- **EXERCISE DIRECTIONS**
Search term "backend": copy each line of the records that contains it.

[Items from a data source]

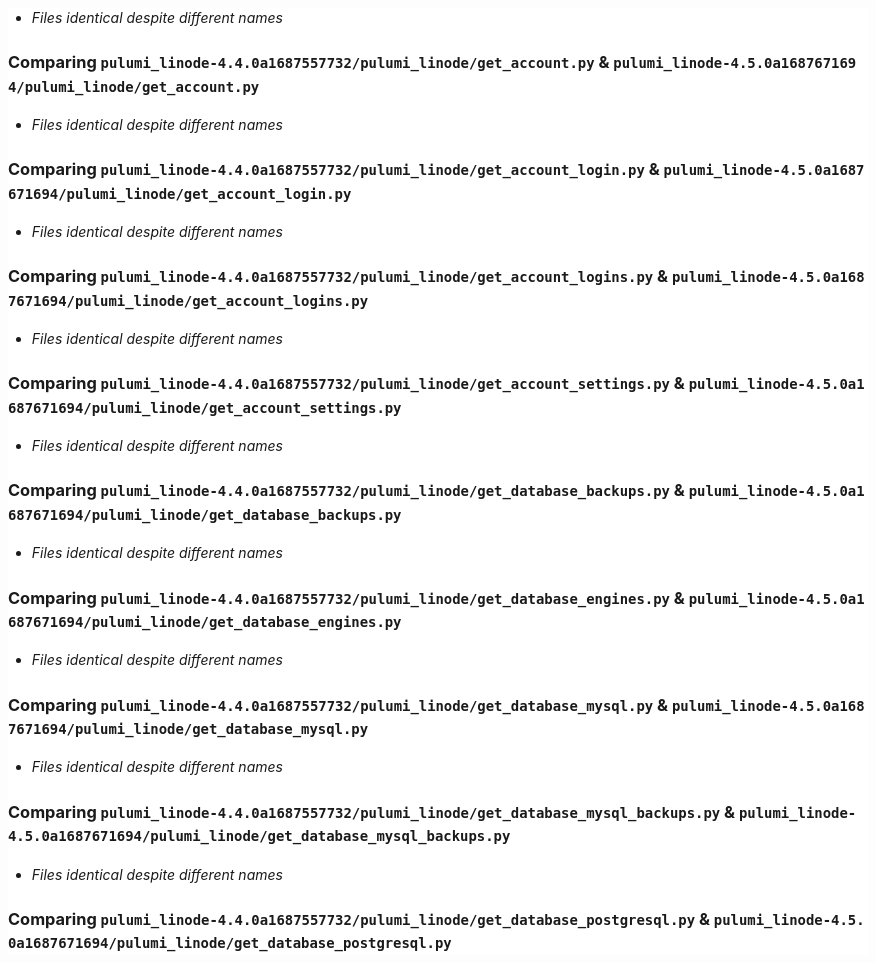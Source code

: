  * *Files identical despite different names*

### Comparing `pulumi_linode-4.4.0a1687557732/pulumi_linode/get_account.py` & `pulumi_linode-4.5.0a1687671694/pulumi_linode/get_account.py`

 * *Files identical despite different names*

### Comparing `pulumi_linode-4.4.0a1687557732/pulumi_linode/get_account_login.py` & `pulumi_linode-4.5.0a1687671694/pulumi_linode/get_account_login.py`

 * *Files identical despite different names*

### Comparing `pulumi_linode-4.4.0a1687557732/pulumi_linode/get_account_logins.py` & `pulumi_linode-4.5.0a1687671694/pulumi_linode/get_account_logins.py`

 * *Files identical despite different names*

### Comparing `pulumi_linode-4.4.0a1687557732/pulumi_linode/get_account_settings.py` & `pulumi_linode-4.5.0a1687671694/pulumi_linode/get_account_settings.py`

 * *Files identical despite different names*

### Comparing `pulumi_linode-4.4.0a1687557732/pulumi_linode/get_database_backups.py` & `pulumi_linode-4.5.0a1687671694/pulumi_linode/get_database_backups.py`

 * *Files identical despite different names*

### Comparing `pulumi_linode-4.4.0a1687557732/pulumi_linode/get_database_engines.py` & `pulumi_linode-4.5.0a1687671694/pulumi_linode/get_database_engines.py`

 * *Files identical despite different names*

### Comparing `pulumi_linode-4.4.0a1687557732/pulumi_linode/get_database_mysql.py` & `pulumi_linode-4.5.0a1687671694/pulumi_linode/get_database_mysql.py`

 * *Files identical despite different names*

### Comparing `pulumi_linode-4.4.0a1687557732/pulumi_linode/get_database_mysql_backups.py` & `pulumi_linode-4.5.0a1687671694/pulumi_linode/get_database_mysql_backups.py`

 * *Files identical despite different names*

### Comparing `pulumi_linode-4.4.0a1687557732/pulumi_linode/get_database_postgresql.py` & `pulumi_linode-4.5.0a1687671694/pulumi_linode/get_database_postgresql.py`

* * *

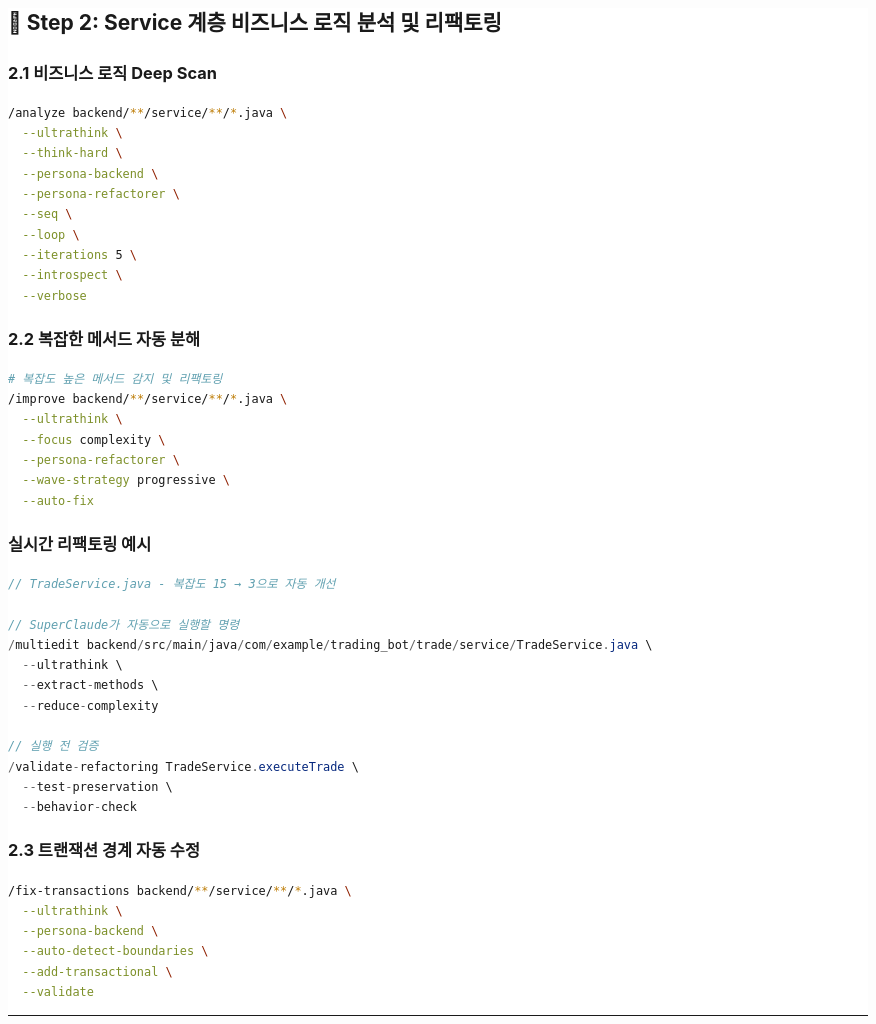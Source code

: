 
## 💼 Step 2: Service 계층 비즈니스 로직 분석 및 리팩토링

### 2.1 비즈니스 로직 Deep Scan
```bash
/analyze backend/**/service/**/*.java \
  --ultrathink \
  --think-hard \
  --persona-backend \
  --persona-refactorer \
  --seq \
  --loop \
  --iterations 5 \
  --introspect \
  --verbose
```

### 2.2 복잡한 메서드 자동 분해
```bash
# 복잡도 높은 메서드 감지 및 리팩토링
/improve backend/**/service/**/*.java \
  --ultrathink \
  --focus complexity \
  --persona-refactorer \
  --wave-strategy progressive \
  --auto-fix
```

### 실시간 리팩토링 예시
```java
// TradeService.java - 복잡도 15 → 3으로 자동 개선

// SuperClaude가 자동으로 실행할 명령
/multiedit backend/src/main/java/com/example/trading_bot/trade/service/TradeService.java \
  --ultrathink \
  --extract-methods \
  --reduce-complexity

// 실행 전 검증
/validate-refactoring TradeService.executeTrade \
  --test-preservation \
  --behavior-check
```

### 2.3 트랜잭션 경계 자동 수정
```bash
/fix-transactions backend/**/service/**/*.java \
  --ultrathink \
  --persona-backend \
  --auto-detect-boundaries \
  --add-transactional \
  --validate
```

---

- **EXERCISE OUTPUT**
/analyze backend/**/service/**/*.java \
  --persona-backend \
/improve backend/**/service/**/*.java \
/multiedit backend/src/main/java/com/example/trading_bot/trade/service/TradeService.java \
/fix-transactions backend/**/service/**/*.java \
  --persona-backend \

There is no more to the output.